Rounders

Rounders

Perhaps no filmmaker has done as much as John Dahl to make film noir seem relevant in the '90s. While most modern noirs serve as stylishly empty showcases for glib writing, campy acting, and familiar production design, Dahl's films (Kill Me Again, Red Rock West, The Last Seduction) embody many of the genre's strengths—toughness, wit, a despairing familiarity with human duplicity—without being overly derivative of the genre's golden age. Dahl stumbled a bit with Unforgettable, but he makes a solid, if slightly disappointing, comeback with Rounders, a film with the texture of a film noir and the plot of a gritty '30s melodrama.

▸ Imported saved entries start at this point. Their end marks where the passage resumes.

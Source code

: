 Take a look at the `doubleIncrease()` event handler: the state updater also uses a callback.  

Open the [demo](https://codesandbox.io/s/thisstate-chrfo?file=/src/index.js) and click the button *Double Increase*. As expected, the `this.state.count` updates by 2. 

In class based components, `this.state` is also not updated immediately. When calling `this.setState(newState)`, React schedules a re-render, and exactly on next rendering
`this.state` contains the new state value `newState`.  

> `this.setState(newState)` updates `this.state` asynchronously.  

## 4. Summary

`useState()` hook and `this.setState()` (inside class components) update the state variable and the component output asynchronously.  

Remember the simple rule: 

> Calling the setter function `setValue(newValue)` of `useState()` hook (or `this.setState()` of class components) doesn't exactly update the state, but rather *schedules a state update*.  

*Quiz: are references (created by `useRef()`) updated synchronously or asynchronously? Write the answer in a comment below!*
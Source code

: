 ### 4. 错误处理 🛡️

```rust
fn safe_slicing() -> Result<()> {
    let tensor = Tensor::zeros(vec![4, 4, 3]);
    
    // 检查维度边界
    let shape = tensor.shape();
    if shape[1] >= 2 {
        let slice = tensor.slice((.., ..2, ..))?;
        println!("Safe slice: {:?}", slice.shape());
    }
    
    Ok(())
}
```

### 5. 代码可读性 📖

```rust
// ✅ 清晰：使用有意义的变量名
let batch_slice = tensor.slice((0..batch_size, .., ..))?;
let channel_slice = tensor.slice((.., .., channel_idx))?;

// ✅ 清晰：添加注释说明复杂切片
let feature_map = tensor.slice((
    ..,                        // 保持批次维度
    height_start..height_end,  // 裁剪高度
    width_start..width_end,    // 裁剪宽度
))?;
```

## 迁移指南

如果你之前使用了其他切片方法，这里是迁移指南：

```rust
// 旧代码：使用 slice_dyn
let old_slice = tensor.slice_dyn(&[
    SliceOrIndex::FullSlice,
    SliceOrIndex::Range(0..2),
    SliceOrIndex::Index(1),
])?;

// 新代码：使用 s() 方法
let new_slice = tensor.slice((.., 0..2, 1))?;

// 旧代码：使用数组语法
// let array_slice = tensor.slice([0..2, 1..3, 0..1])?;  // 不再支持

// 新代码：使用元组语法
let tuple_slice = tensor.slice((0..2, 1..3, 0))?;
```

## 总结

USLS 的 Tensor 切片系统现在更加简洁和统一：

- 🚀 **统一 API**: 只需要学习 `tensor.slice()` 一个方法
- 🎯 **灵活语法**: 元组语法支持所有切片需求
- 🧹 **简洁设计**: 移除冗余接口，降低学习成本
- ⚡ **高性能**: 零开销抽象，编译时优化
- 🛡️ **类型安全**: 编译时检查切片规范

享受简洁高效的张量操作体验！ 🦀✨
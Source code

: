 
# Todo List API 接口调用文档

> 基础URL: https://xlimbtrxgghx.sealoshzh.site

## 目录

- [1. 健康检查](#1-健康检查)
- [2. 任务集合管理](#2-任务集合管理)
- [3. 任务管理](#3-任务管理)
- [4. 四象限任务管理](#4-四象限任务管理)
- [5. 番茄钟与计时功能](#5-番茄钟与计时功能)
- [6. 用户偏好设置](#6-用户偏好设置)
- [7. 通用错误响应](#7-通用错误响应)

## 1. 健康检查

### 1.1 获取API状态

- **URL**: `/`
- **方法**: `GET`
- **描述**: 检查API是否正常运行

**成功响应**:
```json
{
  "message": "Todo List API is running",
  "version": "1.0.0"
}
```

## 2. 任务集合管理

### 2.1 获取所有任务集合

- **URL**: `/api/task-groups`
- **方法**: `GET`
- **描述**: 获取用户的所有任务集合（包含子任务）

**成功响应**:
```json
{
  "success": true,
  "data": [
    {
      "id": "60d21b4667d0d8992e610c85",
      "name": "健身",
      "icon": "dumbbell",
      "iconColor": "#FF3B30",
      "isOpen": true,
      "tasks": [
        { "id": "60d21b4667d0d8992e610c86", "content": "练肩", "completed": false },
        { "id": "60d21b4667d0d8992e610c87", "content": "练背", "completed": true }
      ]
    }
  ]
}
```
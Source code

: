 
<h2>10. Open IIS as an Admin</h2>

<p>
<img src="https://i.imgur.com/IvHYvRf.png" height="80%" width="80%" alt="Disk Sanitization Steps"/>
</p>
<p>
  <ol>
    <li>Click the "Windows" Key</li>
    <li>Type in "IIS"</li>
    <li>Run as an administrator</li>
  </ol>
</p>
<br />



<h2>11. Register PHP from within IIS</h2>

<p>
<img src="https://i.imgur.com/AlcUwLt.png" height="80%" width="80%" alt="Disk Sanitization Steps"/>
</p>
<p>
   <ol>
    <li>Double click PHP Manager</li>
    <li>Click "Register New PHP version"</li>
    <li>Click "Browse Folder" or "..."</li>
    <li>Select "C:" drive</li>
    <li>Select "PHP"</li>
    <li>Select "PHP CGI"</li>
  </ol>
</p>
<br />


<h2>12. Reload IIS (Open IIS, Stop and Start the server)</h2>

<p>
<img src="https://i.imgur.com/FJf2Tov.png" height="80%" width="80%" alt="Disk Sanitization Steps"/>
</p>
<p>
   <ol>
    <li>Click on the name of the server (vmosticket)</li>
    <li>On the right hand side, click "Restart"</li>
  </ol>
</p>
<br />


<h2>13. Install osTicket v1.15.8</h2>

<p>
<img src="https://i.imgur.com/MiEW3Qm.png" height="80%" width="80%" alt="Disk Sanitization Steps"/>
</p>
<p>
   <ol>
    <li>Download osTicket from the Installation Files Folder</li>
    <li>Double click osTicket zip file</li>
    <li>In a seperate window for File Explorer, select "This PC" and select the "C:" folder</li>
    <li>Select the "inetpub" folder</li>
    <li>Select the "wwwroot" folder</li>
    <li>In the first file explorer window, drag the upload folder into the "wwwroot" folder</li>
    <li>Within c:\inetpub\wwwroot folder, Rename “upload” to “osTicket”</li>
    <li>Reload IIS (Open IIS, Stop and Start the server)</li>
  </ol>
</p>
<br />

In an inversion of his much-heralded role in Good Will Hunting, Matt Damon here plays a hotshot law student who leads a secret life as a brilliant low-life poker hustler. After losing his life savings in a high-stakes match with an eccentric Russian mobster (John Malkovich), Damon vows to give up gambling for good, but he's pulled back into the life by the reappearance of a high-school friend (Edward Norton) who shares with him a prodigious card-sharking talent and a massive self-destructive streak. Rounders is surprisingly straightforward; basically everyone in the film is exactly what he or she seems to be. Deprived of the back-stabbing and complicated machinations of noir, Dahl is more reliant than ever on the strength of his actors and the sturdiness of the script. Luckily, the acting is remarkably strong, with Damon leading an ace cast of character actors, including a hammy Malkovich, a slightly less hammy Martin Landau, and a wonderfully understated John Turturro. Norton gives yet another excellent, chameleon-like performance, but the film never quite figures out what to do with his character. The film's ending is also a bit of an anti-climax, and a pair of sub-plots—one involving Damon and law professor Landau, another involving Damon and wan love interest Gretchen Mol—go nowhere. But Rounders is such a smart, tough little film that its strengths override its fairly serious weaknesses.